Aro empezó a pasar un aparato sobre el vientre de mi madre, al verla en la pantalla me emocioné.
-Esme la niña esta muy bien, pesa 2kg y mide 36 cm, es bastante grande para el tiempo que tiene, pero no creo que crezca mucho más. En un mes y medio que te queda no puede crecer mucho más- Sonrió Aro.
-¿Como mes y medio?- Dijo mamá asombrada- Pensé que estaba de casi siete meses- Mamá estaba asombrada.
-Esme, las mujeres hacéis las cuentas de forma diferente a la real- Explicó Aro- Hacéis aproximaciones pero es difícil acertar el momento exacto si no se tienen los medios adecuados.¿Tenéis alguna pregunta?
-No gracias.
Después de salir de la consulta nos fuimos a la enfermería a que me quitaran los puntos, la chica que me atendió era muy maja, estaba en prácticas se llamaba Jennifer, estuvimos conversando, me ayudó a que me olvidara de los puntos. Tan entretenida estuve con ella que apenas sentí nada, me mire mi abdomen y apenas se notaba la cicatriz.
Después de despedirnos de Jennifer nos dirigimos al restaurante "Riggoletto", era un restaurante Italiano, era económico y se comía estupendamente, tenía mesas redondas con manteles a cuadros rojos y blancos, parecía un restaurante real de Italia.

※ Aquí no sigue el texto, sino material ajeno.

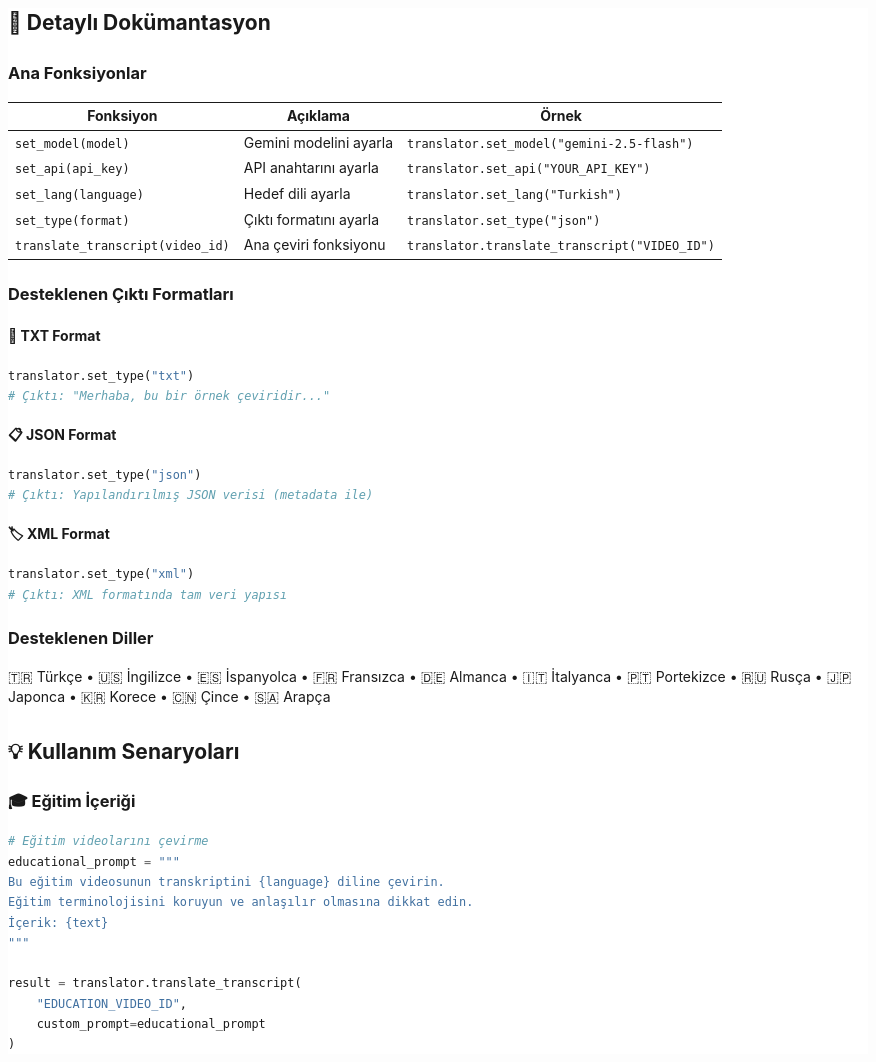 ## 📖 Detaylı Dokümantasyon

### Ana Fonksiyonlar

| Fonksiyon | Açıklama | Örnek |
|-----------|----------|-------|
| `set_model(model)` | Gemini modelini ayarla | `translator.set_model("gemini-2.5-flash")` |
| `set_api(api_key)` | API anahtarını ayarla | `translator.set_api("YOUR_API_KEY")` |
| `set_lang(language)` | Hedef dili ayarla | `translator.set_lang("Turkish")` |
| `set_type(format)` | Çıktı formatını ayarla | `translator.set_type("json")` |
| `translate_transcript(video_id)` | Ana çeviri fonksiyonu | `translator.translate_transcript("VIDEO_ID")` |

### Desteklenen Çıktı Formatları

#### 📄 TXT Format
```python
translator.set_type("txt")
# Çıktı: "Merhaba, bu bir örnek çeviridir..."
```

#### 📋 JSON Format
```python
translator.set_type("json")
# Çıktı: Yapılandırılmış JSON verisi (metadata ile)
```

#### 🏷️ XML Format
```python
translator.set_type("xml")
# Çıktı: XML formatında tam veri yapısı
```

### Desteklenen Diller

🇹🇷 Türkçe • 🇺🇸 İngilizce • 🇪🇸 İspanyolca • 🇫🇷 Fransızca • 🇩🇪 Almanca • 🇮🇹 İtalyanca • 🇵🇹 Portekizce • 🇷🇺 Rusça • 🇯🇵 Japonca • 🇰🇷 Korece • 🇨🇳 Çince • 🇸🇦 Arapça

## 💡 Kullanım Senaryoları

### 🎓 Eğitim İçeriği
```python
# Eğitim videolarını çevirme
educational_prompt = """
Bu eğitim videosunun transkriptini {language} diline çevirin.
Eğitim terminolojisini koruyun ve anlaşılır olmasına dikkat edin.
İçerik: {text}
"""

result = translator.translate_transcript(
    "EDUCATION_VIDEO_ID",
    custom_prompt=educational_prompt
)
```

Después de comer, pasamos la tarde en un parque hablando de montones de cosas, hacía tanto que no estaba así con mamá que me sentí como cuando era una niña y veníamos las dos solas a divertirnos juntas.

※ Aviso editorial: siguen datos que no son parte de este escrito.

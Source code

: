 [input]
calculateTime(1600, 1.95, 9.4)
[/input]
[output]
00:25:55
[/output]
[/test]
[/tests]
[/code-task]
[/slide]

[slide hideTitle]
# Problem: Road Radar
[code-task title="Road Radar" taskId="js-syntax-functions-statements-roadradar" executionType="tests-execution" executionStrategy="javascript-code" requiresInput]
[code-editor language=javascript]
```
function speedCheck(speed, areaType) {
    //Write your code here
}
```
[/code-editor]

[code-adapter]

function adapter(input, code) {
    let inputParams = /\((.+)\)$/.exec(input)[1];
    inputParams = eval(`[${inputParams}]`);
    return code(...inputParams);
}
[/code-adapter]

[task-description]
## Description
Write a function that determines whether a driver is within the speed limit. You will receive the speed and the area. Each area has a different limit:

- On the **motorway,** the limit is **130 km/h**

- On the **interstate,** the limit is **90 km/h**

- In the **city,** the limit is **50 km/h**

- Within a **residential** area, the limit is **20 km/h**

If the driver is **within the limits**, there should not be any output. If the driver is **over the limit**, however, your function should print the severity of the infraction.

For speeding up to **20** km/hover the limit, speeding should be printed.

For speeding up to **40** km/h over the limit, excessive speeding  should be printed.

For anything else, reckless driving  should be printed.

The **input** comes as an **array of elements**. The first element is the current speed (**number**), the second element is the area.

Una vez en casa, Edward nos besó las mejillas y me acompañó a mi habitación.
-Bella, ¿te apetece que salgamos esta tarde a la playa de La Push? Había pensado que como nuestros padres se van de cena, tú y yo podríamos tener una salida romántica.
-Claro- Sonreí dándole un beso en los labios- Me apetece mucho estar contigo.

Edward

Lo preparé todo cuidadosamente, era la primera vez en meses que podíamos estar a solas sin ningún tipo de presión y todo tenía que salir perfecto. Quería demostrarle lo mucho que la quería y repetírselo tantas veces que al final quedara grabado en su memoria.
Cogí la mochila donde lo tenía todo, fui a por Bella a su habitación y nos subimos a mi coche, durante el camino no hablamos pero nos mirábamos casi todo el tiempo.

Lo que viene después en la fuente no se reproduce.